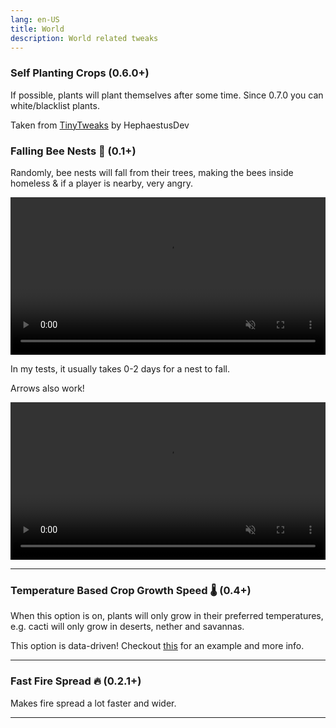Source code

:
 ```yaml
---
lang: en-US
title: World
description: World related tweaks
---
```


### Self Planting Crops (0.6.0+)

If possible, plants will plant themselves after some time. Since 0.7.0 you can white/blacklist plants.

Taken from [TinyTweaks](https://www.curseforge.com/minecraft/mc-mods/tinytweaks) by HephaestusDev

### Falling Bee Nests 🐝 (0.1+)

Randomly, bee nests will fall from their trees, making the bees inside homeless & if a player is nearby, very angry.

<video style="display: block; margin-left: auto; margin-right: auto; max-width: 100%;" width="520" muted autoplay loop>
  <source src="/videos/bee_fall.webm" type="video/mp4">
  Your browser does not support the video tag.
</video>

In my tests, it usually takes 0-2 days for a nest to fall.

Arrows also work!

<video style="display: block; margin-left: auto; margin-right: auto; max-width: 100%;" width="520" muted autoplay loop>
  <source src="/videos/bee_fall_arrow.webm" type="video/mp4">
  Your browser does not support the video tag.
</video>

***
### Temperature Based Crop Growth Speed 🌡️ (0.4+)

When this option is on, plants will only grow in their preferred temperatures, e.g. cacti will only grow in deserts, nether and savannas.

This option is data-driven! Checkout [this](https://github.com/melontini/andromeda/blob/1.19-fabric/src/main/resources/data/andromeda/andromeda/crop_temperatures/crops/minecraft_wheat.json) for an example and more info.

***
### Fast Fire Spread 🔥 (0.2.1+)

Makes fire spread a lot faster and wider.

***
◆ ◆ ◆ ◆
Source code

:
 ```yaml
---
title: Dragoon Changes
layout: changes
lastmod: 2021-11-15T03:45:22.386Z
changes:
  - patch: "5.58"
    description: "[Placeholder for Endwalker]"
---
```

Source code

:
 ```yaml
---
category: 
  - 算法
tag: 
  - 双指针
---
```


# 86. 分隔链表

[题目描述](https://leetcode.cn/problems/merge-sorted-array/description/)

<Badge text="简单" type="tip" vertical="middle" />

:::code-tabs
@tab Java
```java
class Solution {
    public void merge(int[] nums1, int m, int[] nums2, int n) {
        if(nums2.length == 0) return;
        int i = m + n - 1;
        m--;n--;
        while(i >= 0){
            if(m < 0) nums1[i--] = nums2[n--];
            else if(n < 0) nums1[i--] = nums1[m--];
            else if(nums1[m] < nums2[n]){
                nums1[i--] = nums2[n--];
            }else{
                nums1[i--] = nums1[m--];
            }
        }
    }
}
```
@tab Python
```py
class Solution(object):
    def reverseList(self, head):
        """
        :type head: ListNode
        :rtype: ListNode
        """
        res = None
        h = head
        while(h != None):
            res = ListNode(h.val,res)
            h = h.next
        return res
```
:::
◆ ◆ ◆ ◆
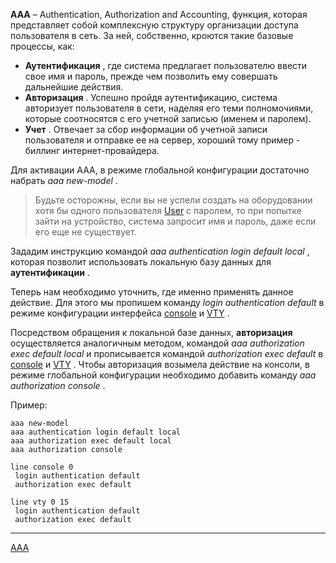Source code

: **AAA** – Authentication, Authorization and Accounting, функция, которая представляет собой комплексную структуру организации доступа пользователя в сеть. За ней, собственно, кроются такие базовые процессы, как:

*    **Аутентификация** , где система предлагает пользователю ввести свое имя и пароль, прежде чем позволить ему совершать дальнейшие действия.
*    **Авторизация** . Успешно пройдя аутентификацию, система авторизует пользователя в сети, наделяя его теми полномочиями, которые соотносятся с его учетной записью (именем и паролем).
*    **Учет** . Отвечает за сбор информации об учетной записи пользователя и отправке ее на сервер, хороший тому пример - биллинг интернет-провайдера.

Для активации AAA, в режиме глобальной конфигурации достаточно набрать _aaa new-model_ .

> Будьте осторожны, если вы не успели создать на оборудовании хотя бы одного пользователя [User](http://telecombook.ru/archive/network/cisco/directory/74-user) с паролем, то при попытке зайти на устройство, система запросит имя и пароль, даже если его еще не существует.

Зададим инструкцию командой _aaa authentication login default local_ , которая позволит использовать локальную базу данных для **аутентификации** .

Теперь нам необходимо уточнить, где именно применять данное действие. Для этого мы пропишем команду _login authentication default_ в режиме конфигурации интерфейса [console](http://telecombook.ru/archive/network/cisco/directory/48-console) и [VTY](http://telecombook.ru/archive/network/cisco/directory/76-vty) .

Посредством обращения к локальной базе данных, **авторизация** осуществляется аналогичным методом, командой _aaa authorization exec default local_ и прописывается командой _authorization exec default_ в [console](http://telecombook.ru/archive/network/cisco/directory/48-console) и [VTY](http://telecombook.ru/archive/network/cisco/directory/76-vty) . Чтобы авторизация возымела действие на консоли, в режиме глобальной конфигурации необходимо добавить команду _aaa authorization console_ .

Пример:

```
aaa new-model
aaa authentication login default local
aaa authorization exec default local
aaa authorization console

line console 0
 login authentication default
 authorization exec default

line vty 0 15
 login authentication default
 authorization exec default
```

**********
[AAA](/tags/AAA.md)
◆ ◆ ◆ ◆
**The problem**
Return only the stretch of the material above from the line holding "Зададим инструкцию командой" through the line holding "[AAA](/tags/AAA.md)", copied exactly.

**Output of the exercise**
Зададим инструкцию командой _aaa authentication login default local_ , которая позволит использовать локальную базу данных для **аутентификации** .

Теперь нам необходимо уточнить, где именно применять данное действие. Для этого мы пропишем команду _login authentication default_ в режиме конфигурации интерфейса [console](http://telecombook.ru/archive/network/cisco/directory/48-console) и [VTY](http://telecombook.ru/archive/network/cisco/directory/76-vty) .

Посредством обращения к локальной базе данных, **авторизация** осуществляется аналогичным методом, командой _aaa authorization exec default local_ и прописывается командой _authorization exec default_ в [console](http://telecombook.ru/archive/network/cisco/directory/48-console) и [VTY](http://telecombook.ru/archive/network/cisco/directory/76-vty) . Чтобы авторизация возымела действие на консоли, в режиме глобальной конфигурации необходимо добавить команду _aaa authorization console_ .

Пример:

```
aaa new-model
aaa authentication login default local
aaa authorization exec default local
aaa authorization console

line console 0
 login authentication default
 authorization exec default

line vty 0 15
 login authentication default
 authorization exec default
```

**********
[AAA](/tags/AAA.md)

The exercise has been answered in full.